We are imminently concerned on the topic of protection, and I understand the subtlety and sensitivity of some of these points. But more so, directing these issues towards the State Department -- and I condone Representative Gramm and his 33 colleagues that addressed a letter to Secretary Clinton to ask the question, "What are you doing by way of negotiation to exert this country's considerable leverage to ensure that our agents assigned there have the means to protect and defend themselves?" And we're waiting for an answer to that.

But what we're concerned about also is, as a part of this protection package, it's not just defensive driving. That's important. Evasive maneuvers is definitely important. I'm also concerned about diplomatic coverage. Are we sending agents there on temporary assignment with only partial diplomatic protection? And here's my point: My point is, they are no less at risk because they're only there temporarily. However, if one Of my agents is attacked and killed, like Jaime Zapata, do we have the legal means to demand extradition and prosecute the killers for what they've done?

And I want to be absolutely sure that if my members endure and embrace the risks to go over to Mexico and fight this war that they will have full diplomatic coverage and the peace of mind knowing that God forbid they make the ultimate sacrifice, and their killers are caught -- and I have every confidence we'll catch them -- that they will be brought back here, extradited, and prosecuted.
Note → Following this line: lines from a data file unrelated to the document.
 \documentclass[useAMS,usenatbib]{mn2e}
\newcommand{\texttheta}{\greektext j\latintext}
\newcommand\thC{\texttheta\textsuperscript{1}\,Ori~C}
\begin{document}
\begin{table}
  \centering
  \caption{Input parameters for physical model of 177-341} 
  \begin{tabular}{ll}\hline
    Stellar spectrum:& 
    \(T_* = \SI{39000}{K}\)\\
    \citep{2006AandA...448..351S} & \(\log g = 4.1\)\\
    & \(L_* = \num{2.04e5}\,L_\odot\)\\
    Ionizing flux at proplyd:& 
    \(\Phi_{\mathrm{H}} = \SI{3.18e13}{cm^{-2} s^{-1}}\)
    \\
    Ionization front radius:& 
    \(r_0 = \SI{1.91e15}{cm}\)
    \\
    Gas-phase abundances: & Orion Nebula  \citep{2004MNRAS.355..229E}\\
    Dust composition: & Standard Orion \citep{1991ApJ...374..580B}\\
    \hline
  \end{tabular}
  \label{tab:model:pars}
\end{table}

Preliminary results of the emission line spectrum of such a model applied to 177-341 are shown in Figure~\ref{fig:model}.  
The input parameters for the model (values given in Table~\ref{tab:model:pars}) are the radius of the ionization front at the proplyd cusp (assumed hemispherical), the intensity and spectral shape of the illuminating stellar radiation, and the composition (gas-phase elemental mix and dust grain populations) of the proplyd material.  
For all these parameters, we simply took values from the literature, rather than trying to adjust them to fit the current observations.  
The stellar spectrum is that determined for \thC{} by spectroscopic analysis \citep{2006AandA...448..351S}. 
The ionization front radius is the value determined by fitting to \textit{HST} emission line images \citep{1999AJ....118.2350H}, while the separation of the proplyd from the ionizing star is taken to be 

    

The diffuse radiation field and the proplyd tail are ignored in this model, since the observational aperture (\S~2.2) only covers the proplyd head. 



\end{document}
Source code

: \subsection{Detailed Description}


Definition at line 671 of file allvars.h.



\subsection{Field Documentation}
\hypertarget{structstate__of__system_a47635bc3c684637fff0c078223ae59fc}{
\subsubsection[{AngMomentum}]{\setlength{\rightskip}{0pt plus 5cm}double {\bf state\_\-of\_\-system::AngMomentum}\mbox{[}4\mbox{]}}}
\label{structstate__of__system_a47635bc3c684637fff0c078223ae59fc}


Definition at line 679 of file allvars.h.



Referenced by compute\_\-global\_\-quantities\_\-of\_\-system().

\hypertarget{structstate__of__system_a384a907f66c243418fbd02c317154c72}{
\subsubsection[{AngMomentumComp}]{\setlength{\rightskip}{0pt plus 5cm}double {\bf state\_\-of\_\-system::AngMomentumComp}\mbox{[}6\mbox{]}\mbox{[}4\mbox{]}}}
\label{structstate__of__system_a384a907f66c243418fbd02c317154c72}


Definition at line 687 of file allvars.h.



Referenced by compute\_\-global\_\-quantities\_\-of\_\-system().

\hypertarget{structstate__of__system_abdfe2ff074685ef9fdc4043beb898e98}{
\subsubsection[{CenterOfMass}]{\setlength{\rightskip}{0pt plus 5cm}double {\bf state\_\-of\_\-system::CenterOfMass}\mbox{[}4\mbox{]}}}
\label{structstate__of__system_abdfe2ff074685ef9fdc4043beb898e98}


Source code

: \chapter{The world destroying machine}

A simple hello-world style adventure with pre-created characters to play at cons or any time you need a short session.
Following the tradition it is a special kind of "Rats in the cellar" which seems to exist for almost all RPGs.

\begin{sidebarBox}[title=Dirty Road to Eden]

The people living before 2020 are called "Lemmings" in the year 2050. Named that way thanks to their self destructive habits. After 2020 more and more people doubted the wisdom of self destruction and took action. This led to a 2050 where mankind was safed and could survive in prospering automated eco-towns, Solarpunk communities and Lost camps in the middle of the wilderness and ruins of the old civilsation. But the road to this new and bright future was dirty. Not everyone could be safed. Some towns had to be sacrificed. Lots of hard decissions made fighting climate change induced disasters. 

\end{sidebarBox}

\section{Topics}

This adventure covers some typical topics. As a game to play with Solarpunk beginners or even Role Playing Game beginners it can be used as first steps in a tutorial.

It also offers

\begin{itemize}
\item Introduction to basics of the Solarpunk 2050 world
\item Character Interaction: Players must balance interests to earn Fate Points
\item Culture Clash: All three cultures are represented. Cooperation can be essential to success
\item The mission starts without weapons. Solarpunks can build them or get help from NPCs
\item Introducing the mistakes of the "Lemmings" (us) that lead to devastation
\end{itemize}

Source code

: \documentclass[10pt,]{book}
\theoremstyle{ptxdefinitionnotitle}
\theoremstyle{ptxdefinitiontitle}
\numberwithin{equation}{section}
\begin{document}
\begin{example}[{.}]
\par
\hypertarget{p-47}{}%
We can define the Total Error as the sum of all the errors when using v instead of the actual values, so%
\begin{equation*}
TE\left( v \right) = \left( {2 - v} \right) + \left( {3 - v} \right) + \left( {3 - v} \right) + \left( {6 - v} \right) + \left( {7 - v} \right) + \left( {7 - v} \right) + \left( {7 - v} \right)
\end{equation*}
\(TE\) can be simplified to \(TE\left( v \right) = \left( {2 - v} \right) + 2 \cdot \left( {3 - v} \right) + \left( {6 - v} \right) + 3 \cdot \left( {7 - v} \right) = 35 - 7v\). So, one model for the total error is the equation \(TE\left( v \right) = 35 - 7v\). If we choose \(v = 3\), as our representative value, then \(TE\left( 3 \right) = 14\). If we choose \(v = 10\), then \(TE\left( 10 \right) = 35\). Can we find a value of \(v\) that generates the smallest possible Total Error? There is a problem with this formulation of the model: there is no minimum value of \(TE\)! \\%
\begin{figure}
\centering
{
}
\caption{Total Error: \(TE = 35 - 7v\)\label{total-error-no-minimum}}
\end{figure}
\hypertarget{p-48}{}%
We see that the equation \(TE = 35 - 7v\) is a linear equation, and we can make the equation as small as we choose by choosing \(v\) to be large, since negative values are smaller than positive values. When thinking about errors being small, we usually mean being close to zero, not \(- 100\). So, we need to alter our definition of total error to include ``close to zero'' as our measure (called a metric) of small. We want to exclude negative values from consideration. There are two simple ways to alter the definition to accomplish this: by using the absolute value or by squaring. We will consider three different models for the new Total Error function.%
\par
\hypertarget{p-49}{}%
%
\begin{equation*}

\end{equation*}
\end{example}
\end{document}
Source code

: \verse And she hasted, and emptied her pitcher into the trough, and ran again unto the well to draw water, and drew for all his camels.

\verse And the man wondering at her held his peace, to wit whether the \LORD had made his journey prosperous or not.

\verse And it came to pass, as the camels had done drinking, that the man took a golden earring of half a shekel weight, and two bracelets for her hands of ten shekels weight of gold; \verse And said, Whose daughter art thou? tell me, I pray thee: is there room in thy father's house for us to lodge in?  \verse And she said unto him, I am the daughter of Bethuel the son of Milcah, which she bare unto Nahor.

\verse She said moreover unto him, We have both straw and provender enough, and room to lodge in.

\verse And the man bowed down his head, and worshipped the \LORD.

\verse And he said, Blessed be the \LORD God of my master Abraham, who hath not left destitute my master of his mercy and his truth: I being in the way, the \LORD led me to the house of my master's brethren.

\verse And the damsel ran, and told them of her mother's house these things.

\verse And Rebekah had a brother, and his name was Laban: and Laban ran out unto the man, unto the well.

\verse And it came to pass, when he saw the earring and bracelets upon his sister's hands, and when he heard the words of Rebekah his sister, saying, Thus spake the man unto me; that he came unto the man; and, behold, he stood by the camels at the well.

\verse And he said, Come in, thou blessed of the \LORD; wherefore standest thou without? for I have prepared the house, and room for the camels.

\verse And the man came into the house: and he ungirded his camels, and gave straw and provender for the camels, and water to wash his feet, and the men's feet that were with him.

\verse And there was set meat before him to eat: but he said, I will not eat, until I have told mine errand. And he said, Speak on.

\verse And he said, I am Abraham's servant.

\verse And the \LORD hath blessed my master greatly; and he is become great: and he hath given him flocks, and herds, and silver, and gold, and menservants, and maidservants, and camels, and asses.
And that's what we're asking. You know, Chairman, I applaud you for characterizing these organizations as they should be: narcoterrorists. It is an oversimplification to simply view these cartels as either a drug cartel or a human trafficking organization, gun trafficking, and even, obviously, with a terrorist angle. Here's the point: They obviously have demonstrated violent behavior. They've drawn upon Pablo Escobar's play book by way of their violent terrorist sort of tactics. We have to recognize that. There is both a profit motive as well as a political motive, and based on their behavior and their conduct we need to identify and characterize them for what they are. This is growing into another Afghanistan right on our border, and unfortunately, as much as I'd like to say, "Don't send my guys there if we can't protect them," we play a critical role there and we do need to be there.

And I can tell you, what Director Alvarez said is true. ICE is doing phenomenal work. So is the DEA and the FBI. They are critical to educating and working with our Mexican counterparts to ensure the proper components are there to sustain an integrated formidable approach to combat these narcoterrorist organizations. On behalf of my members I thank you all for the opportunity to appear here today. I welcome any and all questions.I will say one more thing in closing. Regarding all these statistics that were discussed in terms of the spillover -- which, by the way, it's not a spillover; it's a charge-through and it goes beyond the border and filters into all of our cities -- but I will say this: While the FBI stats may show that the overall statistics on violent crime may have gone down, violent crime committed against us, law enforcement officers, increased over 41 percent last year and is increasing beyond that this year with over 50 fatalities, 24 of which law enforcement officers were killed by gunfire.

So I ask to keep that in the back of your mind when you consider statistics. Crime against law enforcement is on the rise, and it's my job, representing the FLEOA members, to ensure that we're doing everything we can to better protect our law enforcement officers. Thank you.

MCCAUL: Thank you, Mr. Adler. Let me just say in follow-up to that that I completely agree with you that that targeting, now, of U.S. law enforcement is a game changer, both in Mexico and in the United States. And I also agree, we should not be putting our agents down into Mexico into a war zone without adequate protection and ability to defend themselves. And so we've asked ICE, we've asked State Department to provide this committee with what those adequate protections are. There is a classified briefing that we attended; for those members who have not attended, I would encourage you to do so on this issue as well.